0

I have a requirement to create an excel sheet with multiple tabs. I could do it with pandas and openpyxl

def write_to_excel(file,sheet,dfM,mode='a') :
    # Remove dup columns from dataframe if any.
    dfM=dfM.loc[:,~dfM.columns.duplicated()]
    totRows=len(dfM.index)
    totCols=len(dfM.columns)

    # Split sheets if more than 100K
    rows_per_sheet=100000
    number_of_sheets=math.floor(totRows/rows_per_sheet)+1
    start_index=0
    end_index=rows_per_sheet

    for sheet_num in range(number_of_sheets):
        df=dfM.iloc[start_index:end_index] # Splitting based on index
        sheet_nme=sheet + '_' + str(sheet_num+1) # Adding the sheet number to the sheet name

        # Create a Pandas Excel writer using XlsxWriter as the engine.
        if sheet_num > 0 : mode='a' #Only first sheet needed mode='w'
        writer=pd.ExcelWriter(file,engine='openpyxl',mode=mode,optimized_write=True,write_only=True)
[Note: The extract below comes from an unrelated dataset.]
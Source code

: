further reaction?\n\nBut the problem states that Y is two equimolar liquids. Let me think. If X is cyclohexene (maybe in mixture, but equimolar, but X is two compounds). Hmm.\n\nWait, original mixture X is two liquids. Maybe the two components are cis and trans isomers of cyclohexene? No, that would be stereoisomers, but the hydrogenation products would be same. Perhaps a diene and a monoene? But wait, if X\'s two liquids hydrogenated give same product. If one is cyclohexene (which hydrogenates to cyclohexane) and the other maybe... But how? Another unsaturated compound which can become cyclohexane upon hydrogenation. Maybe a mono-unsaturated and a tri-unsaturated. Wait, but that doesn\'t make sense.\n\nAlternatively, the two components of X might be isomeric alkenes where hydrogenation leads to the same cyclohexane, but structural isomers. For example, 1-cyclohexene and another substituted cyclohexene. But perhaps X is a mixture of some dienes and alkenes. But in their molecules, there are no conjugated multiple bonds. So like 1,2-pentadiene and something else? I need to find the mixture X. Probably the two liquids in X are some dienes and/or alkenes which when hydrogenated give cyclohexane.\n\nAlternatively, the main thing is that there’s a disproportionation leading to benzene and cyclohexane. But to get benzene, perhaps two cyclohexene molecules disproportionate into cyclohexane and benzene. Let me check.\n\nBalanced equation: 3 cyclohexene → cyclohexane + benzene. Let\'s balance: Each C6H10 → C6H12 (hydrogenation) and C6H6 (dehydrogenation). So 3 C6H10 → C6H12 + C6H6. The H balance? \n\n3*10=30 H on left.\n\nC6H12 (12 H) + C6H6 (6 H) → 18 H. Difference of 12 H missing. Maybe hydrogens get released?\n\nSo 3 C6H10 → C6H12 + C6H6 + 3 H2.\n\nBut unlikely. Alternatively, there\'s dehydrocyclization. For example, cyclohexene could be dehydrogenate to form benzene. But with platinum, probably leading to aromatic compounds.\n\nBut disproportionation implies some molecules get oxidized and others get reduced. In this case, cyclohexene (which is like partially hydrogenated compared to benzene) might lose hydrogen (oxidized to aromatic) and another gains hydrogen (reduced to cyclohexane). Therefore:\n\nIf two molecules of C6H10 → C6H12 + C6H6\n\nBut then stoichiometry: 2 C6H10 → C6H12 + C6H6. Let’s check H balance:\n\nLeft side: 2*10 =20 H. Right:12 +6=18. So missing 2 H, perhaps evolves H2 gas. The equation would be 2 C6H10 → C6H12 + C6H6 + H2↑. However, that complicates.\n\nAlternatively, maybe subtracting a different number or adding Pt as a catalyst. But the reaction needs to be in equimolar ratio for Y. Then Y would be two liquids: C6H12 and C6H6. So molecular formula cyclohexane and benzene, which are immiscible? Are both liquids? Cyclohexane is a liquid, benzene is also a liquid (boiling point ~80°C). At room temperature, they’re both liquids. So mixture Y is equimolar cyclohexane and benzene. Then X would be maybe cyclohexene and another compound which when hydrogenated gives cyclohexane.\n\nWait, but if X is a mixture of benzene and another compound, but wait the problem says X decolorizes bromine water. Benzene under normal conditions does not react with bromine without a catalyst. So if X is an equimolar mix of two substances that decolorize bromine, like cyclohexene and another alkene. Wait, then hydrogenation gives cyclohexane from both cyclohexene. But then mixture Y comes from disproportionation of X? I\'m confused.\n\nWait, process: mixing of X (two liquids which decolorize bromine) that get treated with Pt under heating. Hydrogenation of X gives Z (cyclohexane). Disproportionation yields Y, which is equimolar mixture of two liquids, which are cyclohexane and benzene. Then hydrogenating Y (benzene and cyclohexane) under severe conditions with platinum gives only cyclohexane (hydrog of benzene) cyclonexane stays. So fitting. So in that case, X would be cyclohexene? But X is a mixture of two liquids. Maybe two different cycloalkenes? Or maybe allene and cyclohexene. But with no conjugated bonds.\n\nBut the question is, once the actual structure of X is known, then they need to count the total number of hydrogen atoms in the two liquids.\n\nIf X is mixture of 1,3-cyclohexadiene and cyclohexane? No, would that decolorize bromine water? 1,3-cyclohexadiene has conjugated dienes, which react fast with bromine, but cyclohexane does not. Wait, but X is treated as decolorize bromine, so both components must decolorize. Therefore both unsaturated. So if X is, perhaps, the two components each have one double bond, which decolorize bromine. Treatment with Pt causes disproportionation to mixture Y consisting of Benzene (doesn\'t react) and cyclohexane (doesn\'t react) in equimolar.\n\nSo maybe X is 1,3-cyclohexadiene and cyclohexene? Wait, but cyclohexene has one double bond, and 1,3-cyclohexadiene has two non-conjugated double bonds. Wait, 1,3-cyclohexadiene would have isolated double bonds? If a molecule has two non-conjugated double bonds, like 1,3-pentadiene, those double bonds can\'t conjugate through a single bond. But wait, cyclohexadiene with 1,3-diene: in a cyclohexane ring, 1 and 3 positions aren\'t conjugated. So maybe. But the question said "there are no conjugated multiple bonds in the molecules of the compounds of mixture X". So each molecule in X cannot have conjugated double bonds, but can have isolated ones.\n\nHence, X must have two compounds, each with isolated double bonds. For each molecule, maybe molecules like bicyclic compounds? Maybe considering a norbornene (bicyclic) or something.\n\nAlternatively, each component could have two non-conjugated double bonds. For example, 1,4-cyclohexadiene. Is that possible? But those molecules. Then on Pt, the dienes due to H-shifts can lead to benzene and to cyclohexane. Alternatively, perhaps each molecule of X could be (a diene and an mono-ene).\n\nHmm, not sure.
        # Convert the dataframe to an XlsxWriter Excel object.
        df.to_excel(writer,sheet_name=sheet_nme,index=False)

        # Get the xlsxwriter workbook and worksheet objects.
        worksheet = writer.sheets[sheet_nme]

        # loop1 to 4
        # Start iterating through the columns and the rows to apply the format for header alone
##### background Coloring & Bolding of Header row for some columns ######
##### Formatting of every column and background coloring of some particular columns ######
##### font & backgorund coloring of the last summary row ######

        # Finally write the file
        writer.save()
        writer.close()
        start_index=end_index
        end_index=end_index + rows_per_sheet
        df='' # clearing memory
    
    # Cleaning df those are no loner needed
    dfM='' # clearing memory
    df_format='' # clearing memory
    
    return True

But problem here is that I am dealing with very large files like a million rows. And it crashes due to memory issue.
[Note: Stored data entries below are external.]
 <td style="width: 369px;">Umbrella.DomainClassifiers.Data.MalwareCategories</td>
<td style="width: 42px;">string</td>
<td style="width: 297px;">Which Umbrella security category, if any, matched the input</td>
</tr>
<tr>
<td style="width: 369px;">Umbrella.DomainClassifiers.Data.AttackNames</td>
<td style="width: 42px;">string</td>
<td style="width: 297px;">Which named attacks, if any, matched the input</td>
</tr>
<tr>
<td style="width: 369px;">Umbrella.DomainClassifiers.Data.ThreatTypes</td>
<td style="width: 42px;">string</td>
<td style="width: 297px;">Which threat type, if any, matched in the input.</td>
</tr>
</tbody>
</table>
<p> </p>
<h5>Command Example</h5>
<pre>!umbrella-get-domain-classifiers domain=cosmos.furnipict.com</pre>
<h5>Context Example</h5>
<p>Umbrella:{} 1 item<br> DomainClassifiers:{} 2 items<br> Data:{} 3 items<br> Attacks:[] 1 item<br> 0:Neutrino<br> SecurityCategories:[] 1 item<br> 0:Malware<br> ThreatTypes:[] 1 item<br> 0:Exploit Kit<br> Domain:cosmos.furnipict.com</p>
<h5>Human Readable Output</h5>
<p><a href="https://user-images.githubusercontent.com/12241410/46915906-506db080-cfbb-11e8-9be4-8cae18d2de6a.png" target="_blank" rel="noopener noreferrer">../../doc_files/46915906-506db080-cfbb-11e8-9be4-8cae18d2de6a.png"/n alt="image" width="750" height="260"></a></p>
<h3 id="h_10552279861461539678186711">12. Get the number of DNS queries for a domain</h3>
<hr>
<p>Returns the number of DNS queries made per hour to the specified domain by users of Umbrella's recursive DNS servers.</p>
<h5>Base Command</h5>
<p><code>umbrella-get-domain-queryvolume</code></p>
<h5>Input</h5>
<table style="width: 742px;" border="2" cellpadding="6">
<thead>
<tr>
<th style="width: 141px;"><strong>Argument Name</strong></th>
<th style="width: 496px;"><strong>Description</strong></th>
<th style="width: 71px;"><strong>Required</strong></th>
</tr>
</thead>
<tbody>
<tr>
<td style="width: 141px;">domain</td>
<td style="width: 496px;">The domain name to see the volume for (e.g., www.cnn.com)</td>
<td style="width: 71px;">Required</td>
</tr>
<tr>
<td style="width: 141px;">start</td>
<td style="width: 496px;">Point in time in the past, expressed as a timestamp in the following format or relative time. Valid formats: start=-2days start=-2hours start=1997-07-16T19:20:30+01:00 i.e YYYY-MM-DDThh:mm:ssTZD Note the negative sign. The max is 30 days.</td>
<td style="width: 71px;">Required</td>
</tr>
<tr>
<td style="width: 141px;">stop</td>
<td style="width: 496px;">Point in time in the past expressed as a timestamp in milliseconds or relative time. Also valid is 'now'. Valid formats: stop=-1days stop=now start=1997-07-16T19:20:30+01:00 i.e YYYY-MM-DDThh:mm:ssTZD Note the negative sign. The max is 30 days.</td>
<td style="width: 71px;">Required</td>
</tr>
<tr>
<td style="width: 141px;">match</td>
Here one of my tab will not exceed 100K rows and I am writing them at once and closing the writer. Then, starting with the new tab in the same excel sheet.

So, I am in search of a faster and memory effective method to achieve this. I am thinking of converting this to pyexcelerate to speed it up, but still not sure what to do with memory issue.

Any thoughts ?

I tried to write separate sheets and finally cobine them to an excel sheet. But no libraries in python which supports the combining of sheets from multiple excel workbooks that run on linux available right now.

I may have some 500K rows and some 275 columns in excel sheet Columns include both numeric and text columns. It works fine until 100K or so But suck after that.

I am trying with pyexcelerate right now to know , whether it will work.

Johnson Francis
  • 249
  • 3
  • 17
  • 1
    Use openpyxl or xlsxwriter directly in their optimised modes. – Charlie Clark Sep 02 '22 at 13:38
  • 3
    If you need a million rows for the Excel spreadsheet, it's time for a database + a visualization tool like PowerBI. Even if you can create it, the users working with the Excel file on a shared drive are not going to have a good experience. – Code Different Sep 02 '22 at 13:42
  • @CodeDifferent : I agree to your point. But stakeholders are the boss. So, I need to do something to improve. it. currently it crashes for a 400K even. – Johnson Francis Sep 02 '22 at 13:55
  • 1
    @CharlieClark : Tried adding optimized_write=True, write_only=True. It improved the speed a little bit. But still no much luck on memory. – Johnson Francis Sep 03 '22 at 01:12
  • Have some time on the weekend and I take a stab at this. Can you tell me some info about your data frame: number of rows and columns, data types for each column, the kind of formatting you are doing to the output, etc. – Code Different Sep 03 '22 at 11:45
  • You ignored the point about working with the libraries directly. – Charlie Clark Sep 05 '22 at 11:00
  • @CodeDifferent : Thanks, I have updated question with more details – Johnson Francis Sep 08 '22 at 09:46

0 Answers0